Goal of the exercise
Gather all lines with "possible" from the records.

(Saved data entries)
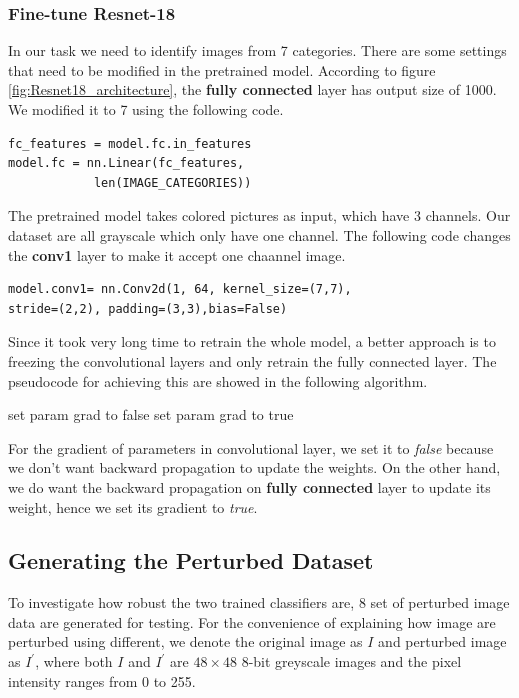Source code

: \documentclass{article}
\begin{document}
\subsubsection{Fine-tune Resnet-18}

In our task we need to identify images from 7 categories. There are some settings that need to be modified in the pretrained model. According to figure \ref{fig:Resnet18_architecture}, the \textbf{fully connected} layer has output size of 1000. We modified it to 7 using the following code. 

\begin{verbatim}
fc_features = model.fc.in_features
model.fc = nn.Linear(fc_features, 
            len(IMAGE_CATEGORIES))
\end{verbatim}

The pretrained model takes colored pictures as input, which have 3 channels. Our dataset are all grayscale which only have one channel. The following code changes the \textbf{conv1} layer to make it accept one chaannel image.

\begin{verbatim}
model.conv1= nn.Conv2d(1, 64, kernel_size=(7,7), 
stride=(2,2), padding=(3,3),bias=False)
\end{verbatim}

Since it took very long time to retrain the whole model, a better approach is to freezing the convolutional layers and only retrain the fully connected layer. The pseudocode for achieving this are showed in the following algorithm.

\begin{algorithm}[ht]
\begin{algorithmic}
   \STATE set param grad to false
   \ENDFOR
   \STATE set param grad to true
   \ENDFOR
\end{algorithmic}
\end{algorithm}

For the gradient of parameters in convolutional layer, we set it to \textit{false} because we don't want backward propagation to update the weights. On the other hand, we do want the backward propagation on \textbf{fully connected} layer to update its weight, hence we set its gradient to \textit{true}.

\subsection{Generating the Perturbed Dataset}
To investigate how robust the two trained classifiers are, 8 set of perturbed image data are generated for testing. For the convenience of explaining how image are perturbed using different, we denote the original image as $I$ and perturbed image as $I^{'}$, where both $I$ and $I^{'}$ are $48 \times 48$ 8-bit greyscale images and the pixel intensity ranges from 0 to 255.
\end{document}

...

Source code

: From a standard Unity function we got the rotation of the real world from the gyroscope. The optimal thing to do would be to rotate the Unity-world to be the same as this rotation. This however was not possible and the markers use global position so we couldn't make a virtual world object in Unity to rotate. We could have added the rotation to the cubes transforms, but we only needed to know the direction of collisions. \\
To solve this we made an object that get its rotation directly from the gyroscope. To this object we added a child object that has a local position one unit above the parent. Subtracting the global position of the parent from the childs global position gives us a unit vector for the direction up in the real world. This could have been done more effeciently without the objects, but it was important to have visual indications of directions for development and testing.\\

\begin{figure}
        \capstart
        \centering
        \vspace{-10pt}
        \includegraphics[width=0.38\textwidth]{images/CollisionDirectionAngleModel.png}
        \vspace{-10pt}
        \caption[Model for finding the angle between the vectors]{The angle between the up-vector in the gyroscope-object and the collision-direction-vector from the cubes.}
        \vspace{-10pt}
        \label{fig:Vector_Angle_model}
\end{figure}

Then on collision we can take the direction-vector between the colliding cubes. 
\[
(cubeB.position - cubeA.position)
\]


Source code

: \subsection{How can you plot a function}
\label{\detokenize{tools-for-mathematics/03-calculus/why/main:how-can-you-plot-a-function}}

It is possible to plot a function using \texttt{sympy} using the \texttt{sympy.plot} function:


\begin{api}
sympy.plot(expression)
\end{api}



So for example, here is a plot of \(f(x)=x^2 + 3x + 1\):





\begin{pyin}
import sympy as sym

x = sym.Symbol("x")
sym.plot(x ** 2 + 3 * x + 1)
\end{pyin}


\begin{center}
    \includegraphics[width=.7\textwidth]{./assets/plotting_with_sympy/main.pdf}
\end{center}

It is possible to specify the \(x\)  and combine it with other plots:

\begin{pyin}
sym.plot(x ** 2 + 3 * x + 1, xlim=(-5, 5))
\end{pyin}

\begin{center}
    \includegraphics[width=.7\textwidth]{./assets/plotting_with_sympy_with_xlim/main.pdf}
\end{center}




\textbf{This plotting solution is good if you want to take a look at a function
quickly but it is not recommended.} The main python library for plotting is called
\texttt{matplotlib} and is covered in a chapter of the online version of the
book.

...

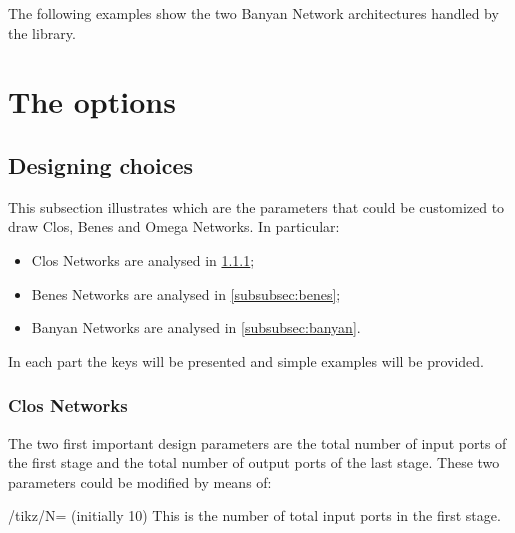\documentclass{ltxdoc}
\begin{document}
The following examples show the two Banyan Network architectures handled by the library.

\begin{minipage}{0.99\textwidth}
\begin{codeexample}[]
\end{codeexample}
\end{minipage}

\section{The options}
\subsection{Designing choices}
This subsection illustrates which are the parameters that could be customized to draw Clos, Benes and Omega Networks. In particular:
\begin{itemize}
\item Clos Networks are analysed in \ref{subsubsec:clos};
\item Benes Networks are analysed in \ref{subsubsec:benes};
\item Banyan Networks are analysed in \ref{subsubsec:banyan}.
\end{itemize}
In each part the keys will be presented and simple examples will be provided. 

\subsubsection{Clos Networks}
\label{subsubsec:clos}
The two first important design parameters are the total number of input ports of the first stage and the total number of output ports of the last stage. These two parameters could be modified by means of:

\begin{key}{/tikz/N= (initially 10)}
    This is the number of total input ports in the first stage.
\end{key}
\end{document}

Exercise output
: From a standard Unity function we got the rotation of the real world from the gyroscope. The optimal thing to do would be to rotate the Unity-world to be the same as this rotation. This however was not possible and the markers use global position so we couldn't make a virtual world object in Unity to rotate. We could have added the rotation to the cubes transforms, but we only needed to know the direction of collisions. \\
It is possible to plot a function using \texttt{sympy} using the \texttt{sympy.plot} function:
It is possible to specify the \(x\)  and combine it with other plots:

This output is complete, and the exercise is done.